Speaker
Description
The ESRF Extremely Brilliant Source (EBS) is the world's first fourth generation
synchrotron radiation source. Latest generation x-ray sources like the EBS impose increasing demands on sensors and readout electronics. Apart from fast signal processing and high spatial resolution, detectors used at such facilities have to handle a broad dynamic range with fluxes of up to billions of photons per second while still providing single photon sensitivity at low noise levels. Additionally, the targeted high energy range forces detector systems to use less conventional high-Z sensor materials which usually come with additional challenges. As a result, effects like afterglow, sensor leakage and bias- as well as flux-induced leakage have to be handled and corrected for.
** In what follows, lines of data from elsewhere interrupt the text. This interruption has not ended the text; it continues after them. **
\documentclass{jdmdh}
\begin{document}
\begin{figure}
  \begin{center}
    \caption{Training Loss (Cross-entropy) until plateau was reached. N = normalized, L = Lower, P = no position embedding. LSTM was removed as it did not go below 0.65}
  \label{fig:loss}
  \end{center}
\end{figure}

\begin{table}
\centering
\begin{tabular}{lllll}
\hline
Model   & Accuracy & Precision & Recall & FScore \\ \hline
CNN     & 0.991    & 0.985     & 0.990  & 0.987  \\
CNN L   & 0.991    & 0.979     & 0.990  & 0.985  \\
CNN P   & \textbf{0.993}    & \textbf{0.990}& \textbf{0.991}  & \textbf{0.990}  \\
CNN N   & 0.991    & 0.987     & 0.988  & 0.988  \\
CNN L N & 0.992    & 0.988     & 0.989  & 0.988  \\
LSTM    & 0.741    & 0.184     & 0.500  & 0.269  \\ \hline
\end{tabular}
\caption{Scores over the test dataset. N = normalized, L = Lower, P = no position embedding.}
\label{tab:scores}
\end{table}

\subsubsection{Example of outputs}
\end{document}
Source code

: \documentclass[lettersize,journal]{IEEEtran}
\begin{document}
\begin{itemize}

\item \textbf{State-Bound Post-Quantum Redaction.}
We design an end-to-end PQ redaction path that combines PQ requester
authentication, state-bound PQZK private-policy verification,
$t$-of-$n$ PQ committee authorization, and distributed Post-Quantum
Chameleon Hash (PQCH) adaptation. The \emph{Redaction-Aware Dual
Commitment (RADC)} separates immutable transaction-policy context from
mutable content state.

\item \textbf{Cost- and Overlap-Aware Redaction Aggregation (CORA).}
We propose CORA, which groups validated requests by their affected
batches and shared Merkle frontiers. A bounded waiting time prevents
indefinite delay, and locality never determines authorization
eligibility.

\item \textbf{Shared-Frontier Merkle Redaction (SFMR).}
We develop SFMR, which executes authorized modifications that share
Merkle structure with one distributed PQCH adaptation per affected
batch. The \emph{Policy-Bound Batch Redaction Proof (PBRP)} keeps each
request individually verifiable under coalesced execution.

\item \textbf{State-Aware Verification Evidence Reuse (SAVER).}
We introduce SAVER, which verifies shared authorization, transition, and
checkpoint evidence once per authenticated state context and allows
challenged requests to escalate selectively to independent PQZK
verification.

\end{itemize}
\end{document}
The XIDer project aims to build a 2D pixelated hybrid X-ray detector to tackle the aforementioned challenges. It incorporates a novel digital integration readout scheme to combine the high-rate capabilities of charge integration with the noise and leakage suppression of photon counting systems. The final detector is planned to cope with the conditions imposed by the EBS such as fluxes of up to 10^9 ph/px/s, photon energies of up to 100 keV as well as different beam modes ranging from pulsed to near-continuous illumination.
This contribution is meant to introduce the XIDer project, its challenges and the progress that has been made so far. This will be supported by the presentation of first characterisation measurements of the readout ASIC as well as test prototypes equipped with cadmium telluride sensors.